Eager to avoid being pegged as the party that made America default on its debt, congressional Republicans are hinting that they’ll offer a compromise first proposed by the tea partiers in their ranks: deep cuts in military spending. But as Senate leaders meet with President Obama to tackle the debt limit, disagreements among conservatives and a lack of specifics make it unclear just how committed the GOP really is to shrinking the defense budget.
Republicans and Democrats have been at loggerheads over lifting the national debt ceiling and preventing a government default. House Republicans insist they won’t approve any settlement that raises taxes, and they’ve struggled to offer budget cuts that could seal a bipartisan deal. But outspoken conservatives and sympathetic pundits say there’s a growing willingness to entertain the idea of cutting the Pentagon’s budget. “Would you support dramatic decreases in military spending as a way to cut the deficit, or would you rather support the spending with tax increases?” asked Mackenzie Eaglen, a national security fellow at the Heritage Foundation, as he spoke with Southern California Public Radio host Pat Morrison yesterday.
It’s a strategy that exposes congressional Republicans to criticism from within their own ranks. Despite polls showing Americans’ growing war fatigue and wariness over military spending, cuts in defense still rankle some conservatives.
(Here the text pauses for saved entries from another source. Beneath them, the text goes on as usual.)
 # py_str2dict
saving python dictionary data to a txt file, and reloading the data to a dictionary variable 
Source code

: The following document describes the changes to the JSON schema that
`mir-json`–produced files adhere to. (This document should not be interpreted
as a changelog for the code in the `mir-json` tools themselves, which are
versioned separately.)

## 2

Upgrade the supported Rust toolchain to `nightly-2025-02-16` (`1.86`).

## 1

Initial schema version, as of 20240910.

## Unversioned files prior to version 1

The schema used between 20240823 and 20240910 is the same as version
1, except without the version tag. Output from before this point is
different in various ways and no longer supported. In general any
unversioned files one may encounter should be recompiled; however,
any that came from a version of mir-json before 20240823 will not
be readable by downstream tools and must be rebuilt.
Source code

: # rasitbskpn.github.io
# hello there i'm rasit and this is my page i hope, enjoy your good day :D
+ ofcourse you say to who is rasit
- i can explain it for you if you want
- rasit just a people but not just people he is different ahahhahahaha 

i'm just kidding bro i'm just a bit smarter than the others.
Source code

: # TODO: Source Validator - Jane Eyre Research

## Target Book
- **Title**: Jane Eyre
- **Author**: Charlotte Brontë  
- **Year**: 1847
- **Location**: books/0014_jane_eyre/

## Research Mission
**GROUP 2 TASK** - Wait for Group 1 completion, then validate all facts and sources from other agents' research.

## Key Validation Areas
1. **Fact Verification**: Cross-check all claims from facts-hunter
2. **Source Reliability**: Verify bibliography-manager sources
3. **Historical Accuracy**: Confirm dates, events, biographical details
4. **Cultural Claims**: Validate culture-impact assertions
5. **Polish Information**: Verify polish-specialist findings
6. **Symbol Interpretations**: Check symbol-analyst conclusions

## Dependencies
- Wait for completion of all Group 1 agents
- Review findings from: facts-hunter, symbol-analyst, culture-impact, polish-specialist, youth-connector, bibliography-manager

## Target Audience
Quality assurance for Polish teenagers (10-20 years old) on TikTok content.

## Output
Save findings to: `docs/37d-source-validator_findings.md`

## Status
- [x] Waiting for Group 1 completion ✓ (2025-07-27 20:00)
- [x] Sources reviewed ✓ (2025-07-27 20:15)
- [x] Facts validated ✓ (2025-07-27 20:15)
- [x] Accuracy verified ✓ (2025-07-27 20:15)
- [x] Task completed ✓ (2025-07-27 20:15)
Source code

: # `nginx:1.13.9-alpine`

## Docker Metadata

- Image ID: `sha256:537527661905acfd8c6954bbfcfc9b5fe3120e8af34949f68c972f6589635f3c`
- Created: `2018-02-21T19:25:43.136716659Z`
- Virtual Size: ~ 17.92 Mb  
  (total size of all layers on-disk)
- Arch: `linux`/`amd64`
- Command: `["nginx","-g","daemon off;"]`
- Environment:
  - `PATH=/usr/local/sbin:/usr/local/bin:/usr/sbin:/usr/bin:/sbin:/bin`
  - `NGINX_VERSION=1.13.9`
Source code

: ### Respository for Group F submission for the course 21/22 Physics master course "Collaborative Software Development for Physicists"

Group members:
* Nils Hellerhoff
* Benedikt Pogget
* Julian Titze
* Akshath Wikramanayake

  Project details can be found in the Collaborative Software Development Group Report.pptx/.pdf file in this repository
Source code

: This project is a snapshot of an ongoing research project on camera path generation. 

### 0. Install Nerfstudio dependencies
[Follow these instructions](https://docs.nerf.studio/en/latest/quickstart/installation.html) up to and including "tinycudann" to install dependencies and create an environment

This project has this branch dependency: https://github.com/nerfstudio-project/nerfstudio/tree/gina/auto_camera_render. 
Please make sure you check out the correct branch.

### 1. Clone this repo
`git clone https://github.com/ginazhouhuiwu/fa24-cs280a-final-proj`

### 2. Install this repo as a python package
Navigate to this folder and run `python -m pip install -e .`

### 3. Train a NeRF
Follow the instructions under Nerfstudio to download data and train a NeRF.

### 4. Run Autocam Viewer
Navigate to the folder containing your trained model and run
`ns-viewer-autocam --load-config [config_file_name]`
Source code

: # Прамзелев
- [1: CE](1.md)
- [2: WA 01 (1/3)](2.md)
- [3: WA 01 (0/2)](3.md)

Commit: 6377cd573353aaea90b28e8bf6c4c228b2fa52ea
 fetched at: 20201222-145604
Marc Theissen, a former Bush administration official (and torture apologist) has called defense cuts “a trap” set for the GOP by President Obama. “Republicans hold all the cards,” he wrote in the Washington Post. “So why on earth are they even thinking about giving Obama deep cuts in national defense in exchange for dropping his demand for tax increases that he knows he will never get?”
The party’s young turks on Capitol Hill seem unmoved by the hawks, however. “When we say everything is on the table, that’s what we mean,” House Majority Whip Kevin McCarthy (R-Calif.) told the Post. “If there are sacred cows, we ought to find them and get rid of them,” added Rep. Tim Scott (R-S.C.), a tea party freshman with a big military presence in his district.
How far are they willing to go? House Republicans, including budget-minded tea partiers, already passed on a chance to slash military spending when they rubber-stamped a defense bill last month. Individual party members secured minuscule cuts to the DOD’s color printing budget, the Air Force’s plans for new flight suits, and the odd layer of extra bureaucracy. (Big cuts to the military’s $500 million budget for bands came from a Democrat, Minnesota’s Rep. Betty McCollum.) Those cuts were drops in the bucket when compared with some of the pet projects Republicans saved, from a massive Humvee contract the Army doesn’t want, to big pork spending on heavy tanks that have little use in Iraq and Afghanistan, to a controversial engine program (also unwanted by the military) for the Joint Strike Fighter, a platform that’s expected to cost taxpayers $1 trillion over the next few decades.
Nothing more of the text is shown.